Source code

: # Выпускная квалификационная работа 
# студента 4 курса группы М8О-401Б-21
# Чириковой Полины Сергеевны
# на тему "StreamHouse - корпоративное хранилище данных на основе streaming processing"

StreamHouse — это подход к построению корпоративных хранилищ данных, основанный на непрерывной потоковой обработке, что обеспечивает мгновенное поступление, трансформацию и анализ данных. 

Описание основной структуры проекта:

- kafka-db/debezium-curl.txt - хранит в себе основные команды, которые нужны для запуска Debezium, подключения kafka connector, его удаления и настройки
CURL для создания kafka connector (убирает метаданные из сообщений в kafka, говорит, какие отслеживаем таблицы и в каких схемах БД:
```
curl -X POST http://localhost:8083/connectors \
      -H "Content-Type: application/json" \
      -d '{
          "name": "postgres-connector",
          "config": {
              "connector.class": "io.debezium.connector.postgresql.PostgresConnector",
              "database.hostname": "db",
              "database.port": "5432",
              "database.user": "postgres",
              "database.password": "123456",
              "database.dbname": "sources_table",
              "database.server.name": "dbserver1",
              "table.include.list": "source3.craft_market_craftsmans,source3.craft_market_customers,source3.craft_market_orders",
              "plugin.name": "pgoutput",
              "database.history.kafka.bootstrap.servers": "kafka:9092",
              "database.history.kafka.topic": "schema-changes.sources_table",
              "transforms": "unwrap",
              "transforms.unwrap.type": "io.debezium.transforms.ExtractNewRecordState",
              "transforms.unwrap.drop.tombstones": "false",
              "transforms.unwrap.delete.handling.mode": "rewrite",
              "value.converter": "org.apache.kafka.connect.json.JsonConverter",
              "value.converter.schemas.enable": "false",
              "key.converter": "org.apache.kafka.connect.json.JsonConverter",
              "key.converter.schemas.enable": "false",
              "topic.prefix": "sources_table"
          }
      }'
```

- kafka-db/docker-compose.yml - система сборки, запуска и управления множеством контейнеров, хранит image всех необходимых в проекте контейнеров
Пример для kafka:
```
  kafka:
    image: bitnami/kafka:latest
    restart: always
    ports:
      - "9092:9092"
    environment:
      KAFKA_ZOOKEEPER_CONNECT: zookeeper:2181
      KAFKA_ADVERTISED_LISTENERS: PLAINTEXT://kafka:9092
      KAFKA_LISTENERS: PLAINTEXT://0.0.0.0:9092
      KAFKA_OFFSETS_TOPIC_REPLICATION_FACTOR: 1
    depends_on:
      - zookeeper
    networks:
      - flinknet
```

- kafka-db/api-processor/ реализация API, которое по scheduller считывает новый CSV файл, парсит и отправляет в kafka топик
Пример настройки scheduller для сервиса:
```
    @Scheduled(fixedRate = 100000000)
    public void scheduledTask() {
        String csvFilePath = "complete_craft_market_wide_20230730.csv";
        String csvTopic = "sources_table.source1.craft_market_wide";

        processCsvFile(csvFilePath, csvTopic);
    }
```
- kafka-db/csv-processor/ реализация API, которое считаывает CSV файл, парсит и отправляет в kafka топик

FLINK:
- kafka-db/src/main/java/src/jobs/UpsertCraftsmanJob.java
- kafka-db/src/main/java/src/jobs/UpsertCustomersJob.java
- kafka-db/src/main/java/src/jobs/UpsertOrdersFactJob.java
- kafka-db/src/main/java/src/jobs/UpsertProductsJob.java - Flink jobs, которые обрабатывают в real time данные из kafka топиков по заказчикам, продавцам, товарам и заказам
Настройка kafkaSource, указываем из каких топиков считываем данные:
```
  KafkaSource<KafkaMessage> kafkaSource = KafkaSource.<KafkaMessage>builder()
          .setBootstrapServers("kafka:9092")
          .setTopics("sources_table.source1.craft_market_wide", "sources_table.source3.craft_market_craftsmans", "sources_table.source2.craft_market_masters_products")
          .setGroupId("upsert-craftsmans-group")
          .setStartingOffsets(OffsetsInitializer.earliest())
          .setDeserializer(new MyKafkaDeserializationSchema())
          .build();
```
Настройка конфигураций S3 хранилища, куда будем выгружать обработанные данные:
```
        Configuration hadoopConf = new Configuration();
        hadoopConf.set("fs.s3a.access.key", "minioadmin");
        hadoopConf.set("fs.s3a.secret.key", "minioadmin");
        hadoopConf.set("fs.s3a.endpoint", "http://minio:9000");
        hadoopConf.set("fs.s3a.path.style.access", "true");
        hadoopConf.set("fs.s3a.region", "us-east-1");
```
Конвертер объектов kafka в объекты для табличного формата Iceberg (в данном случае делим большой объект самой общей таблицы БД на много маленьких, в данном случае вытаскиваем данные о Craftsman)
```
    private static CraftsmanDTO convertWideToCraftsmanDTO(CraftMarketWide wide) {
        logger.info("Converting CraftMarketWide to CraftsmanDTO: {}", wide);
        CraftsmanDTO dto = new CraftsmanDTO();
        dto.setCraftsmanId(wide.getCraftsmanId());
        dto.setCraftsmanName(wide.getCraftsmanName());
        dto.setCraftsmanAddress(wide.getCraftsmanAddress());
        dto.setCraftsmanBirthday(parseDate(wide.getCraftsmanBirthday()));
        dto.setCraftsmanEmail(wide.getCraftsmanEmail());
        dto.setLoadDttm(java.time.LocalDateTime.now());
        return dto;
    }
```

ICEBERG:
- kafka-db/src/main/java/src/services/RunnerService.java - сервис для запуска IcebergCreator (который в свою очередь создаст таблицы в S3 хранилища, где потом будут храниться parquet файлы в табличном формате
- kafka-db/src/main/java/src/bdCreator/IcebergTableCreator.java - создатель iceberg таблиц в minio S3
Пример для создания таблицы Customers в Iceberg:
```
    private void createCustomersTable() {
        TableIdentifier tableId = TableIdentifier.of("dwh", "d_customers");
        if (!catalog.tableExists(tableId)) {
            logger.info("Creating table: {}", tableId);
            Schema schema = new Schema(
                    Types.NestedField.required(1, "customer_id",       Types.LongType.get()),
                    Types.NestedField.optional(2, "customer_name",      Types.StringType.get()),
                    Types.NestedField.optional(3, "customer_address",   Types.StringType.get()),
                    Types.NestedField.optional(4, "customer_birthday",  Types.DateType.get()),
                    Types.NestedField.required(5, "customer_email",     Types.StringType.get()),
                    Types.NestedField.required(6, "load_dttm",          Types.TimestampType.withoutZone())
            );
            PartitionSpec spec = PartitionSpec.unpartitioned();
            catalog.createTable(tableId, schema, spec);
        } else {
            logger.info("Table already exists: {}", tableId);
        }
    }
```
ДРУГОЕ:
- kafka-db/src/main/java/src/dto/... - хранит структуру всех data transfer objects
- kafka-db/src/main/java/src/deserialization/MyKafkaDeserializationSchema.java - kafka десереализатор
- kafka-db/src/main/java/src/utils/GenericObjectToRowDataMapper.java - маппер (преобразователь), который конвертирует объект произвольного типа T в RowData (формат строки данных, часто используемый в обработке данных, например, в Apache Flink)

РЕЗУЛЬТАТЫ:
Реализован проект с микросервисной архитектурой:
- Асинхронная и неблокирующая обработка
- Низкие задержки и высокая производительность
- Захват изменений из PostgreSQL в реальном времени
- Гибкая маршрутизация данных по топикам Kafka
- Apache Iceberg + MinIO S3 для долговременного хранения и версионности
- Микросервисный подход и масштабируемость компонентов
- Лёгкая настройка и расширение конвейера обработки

——————

Repeat the data. Keep every word the same.

◆ OUTPUT OF THE TASK ◆
Source code

: # Выпускная квалификационная работа 
# студента 4 курса группы М8О-401Б-21
# Чириковой Полины Сергеевны
# на тему "StreamHouse - корпоративное хранилище данных на основе streaming processing"

StreamHouse — это подход к построению корпоративных хранилищ данных, основанный на непрерывной потоковой обработке, что обеспечивает мгновенное поступление, трансформацию и анализ данных. 

Описание основной структуры проекта:

- kafka-db/debezium-curl.txt - хранит в себе основные команды, которые нужны для запуска Debezium, подключения kafka connector, его удаления и настройки
CURL для создания kafka connector (убирает метаданные из сообщений в kafka, говорит, какие отслеживаем таблицы и в каких схемах БД:
```
curl -X POST http://localhost:8083/connectors \
      -H "Content-Type: application/json" \
      -d '{
          "name": "postgres-connector",
          "config": {
              "connector.class": "io.debezium.connector.postgresql.PostgresConnector",
              "database.hostname": "db",
              "database.port": "5432",
              "database.user": "postgres",
              "database.password": "123456",
              "database.dbname": "sources_table",
              "database.server.name": "dbserver1",
              "table.include.list": "source3.craft_market_craftsmans,source3.craft_market_customers,source3.craft_market_orders",
              "plugin.name": "pgoutput",
              "database.history.kafka.bootstrap.servers": "kafka:9092",
              "database.history.kafka.topic": "schema-changes.sources_table",
              "transforms": "unwrap",
              "transforms.unwrap.type": "io.debezium.transforms.ExtractNewRecordState",
              "transforms.unwrap.drop.tombstones": "false",
              "transforms.unwrap.delete.handling.mode": "rewrite",
              "value.converter": "org.apache.kafka.connect.json.JsonConverter",
              "value.converter.schemas.enable": "false",
              "key.converter": "org.apache.kafka.connect.json.JsonConverter",
              "key.converter.schemas.enable": "false",
              "topic.prefix": "sources_table"
          }
      }'
```

- kafka-db/docker-compose.yml - система сборки, запуска и управления множеством контейнеров, хранит image всех необходимых в проекте контейнеров
Пример для kafka:
```
  kafka:
    image: bitnami/kafka:latest
    restart: always
    ports:
      - "9092:9092"
    environment:
      KAFKA_ZOOKEEPER_CONNECT: zookeeper:2181
      KAFKA_ADVERTISED_LISTENERS: PLAINTEXT://kafka:9092
      KAFKA_LISTENERS: PLAINTEXT://0.0.0.0:9092
      KAFKA_OFFSETS_TOPIC_REPLICATION_FACTOR: 1
    depends_on:
      - zookeeper
    networks:
      - flinknet
```

- kafka-db/api-processor/ реализация API, которое по scheduller считывает новый CSV файл, парсит и отправляет в kafka топик
Пример настройки scheduller для сервиса:
```
    @Scheduled(fixedRate = 100000000)
    public void scheduledTask() {
        String csvFilePath = "complete_craft_market_wide_20230730.csv";
        String csvTopic = "sources_table.source1.craft_market_wide";

        processCsvFile(csvFilePath, csvTopic);
    }
```
- kafka-db/csv-processor/ реализация API, которое считаывает CSV файл, парсит и отправляет в kafka топик

FLINK:
- kafka-db/src/main/java/src/jobs/UpsertCraftsmanJob.java
- kafka-db/src/main/java/src/jobs/UpsertCustomersJob.java
- kafka-db/src/main/java/src/jobs/UpsertOrdersFactJob.java
- kafka-db/src/main/java/src/jobs/UpsertProductsJob.java - Flink jobs, которые обрабатывают в real time данные из kafka топиков по заказчикам, продавцам, товарам и заказам
Настройка kafkaSource, указываем из каких топиков считываем данные:
```
  KafkaSource<KafkaMessage> kafkaSource = KafkaSource.<KafkaMessage>builder()
          .setBootstrapServers("kafka:9092")
          .setTopics("sources_table.source1.craft_market_wide", "sources_table.source3.craft_market_craftsmans", "sources_table.source2.craft_market_masters_products")
          .setGroupId("upsert-craftsmans-group")
          .setStartingOffsets(OffsetsInitializer.earliest())
          .setDeserializer(new MyKafkaDeserializationSchema())
          .build();
```
Настройка конфигураций S3 хранилища, куда будем выгружать обработанные данные:
```
        Configuration hadoopConf = new Configuration();
        hadoopConf.set("fs.s3a.access.key", "minioadmin");
        hadoopConf.set("fs.s3a.secret.key", "minioadmin");
        hadoopConf.set("fs.s3a.endpoint", "http://minio:9000");
        hadoopConf.set("fs.s3a.path.style.access", "true");
        hadoopConf.set("fs.s3a.region", "us-east-1");
```
Конвертер объектов kafka в объекты для табличного формата Iceberg (в данном случае делим большой объект самой общей таблицы БД на много маленьких, в данном случае вытаскиваем данные о Craftsman)
```
    private static CraftsmanDTO convertWideToCraftsmanDTO(CraftMarketWide wide) {
        logger.info("Converting CraftMarketWide to CraftsmanDTO: {}", wide);
        CraftsmanDTO dto = new CraftsmanDTO();
        dto.setCraftsmanId(wide.getCraftsmanId());
        dto.setCraftsmanName(wide.getCraftsmanName());
        dto.setCraftsmanAddress(wide.getCraftsmanAddress());
        dto.setCraftsmanBirthday(parseDate(wide.getCraftsmanBirthday()));
        dto.setCraftsmanEmail(wide.getCraftsmanEmail());
        dto.setLoadDttm(java.time.LocalDateTime.now());
        return dto;
    }
```

ICEBERG:
- kafka-db/src/main/java/src/services/RunnerService.java - сервис для запуска IcebergCreator (который в свою очередь создаст таблицы в S3 хранилища, где потом будут храниться parquet файлы в табличном формате
- kafka-db/src/main/java/src/bdCreator/IcebergTableCreator.java - создатель iceberg таблиц в minio S3
Пример для создания таблицы Customers в Iceberg:
```
    private void createCustomersTable() {
        TableIdentifier tableId = TableIdentifier.of("dwh", "d_customers");
        if (!catalog.tableExists(tableId)) {
            logger.info("Creating table: {}", tableId);
            Schema schema = new Schema(
                    Types.NestedField.required(1, "customer_id",       Types.LongType.get()),
                    Types.NestedField.optional(2, "customer_name",      Types.StringType.get()),
                    Types.NestedField.optional(3, "customer_address",   Types.StringType.get()),
                    Types.NestedField.optional(4, "customer_birthday",  Types.DateType.get()),
                    Types.NestedField.required(5, "customer_email",     Types.StringType.get()),
                    Types.NestedField.required(6, "load_dttm",          Types.TimestampType.withoutZone())
            );
            PartitionSpec spec = PartitionSpec.unpartitioned();
            catalog.createTable(tableId, schema, spec);
        } else {
            logger.info("Table already exists: {}", tableId);
        }
    }
```
ДРУГОЕ:
- kafka-db/src/main/java/src/dto/... - хранит структуру всех data transfer objects
- kafka-db/src/main/java/src/deserialization/MyKafkaDeserializationSchema.java - kafka десереализатор
- kafka-db/src/main/java/src/utils/GenericObjectToRowDataMapper.java - маппер (преобразователь), который конвертирует объект произвольного типа T в RowData (формат строки данных, часто используемый в обработке данных, например, в Apache Flink)

РЕЗУЛЬТАТЫ:
Реализован проект с микросервисной архитектурой:
- Асинхронная и неблокирующая обработка
- Низкие задержки и высокая производительность
- Захват изменений из PostgreSQL в реальном времени
- Гибкая маршрутизация данных по топикам Kafka
- Apache Iceberg + MinIO S3 для долговременного хранения и версионности
- Микросервисный подход и масштабируемость компонентов
- Лёгкая настройка и расширение конвейера обработки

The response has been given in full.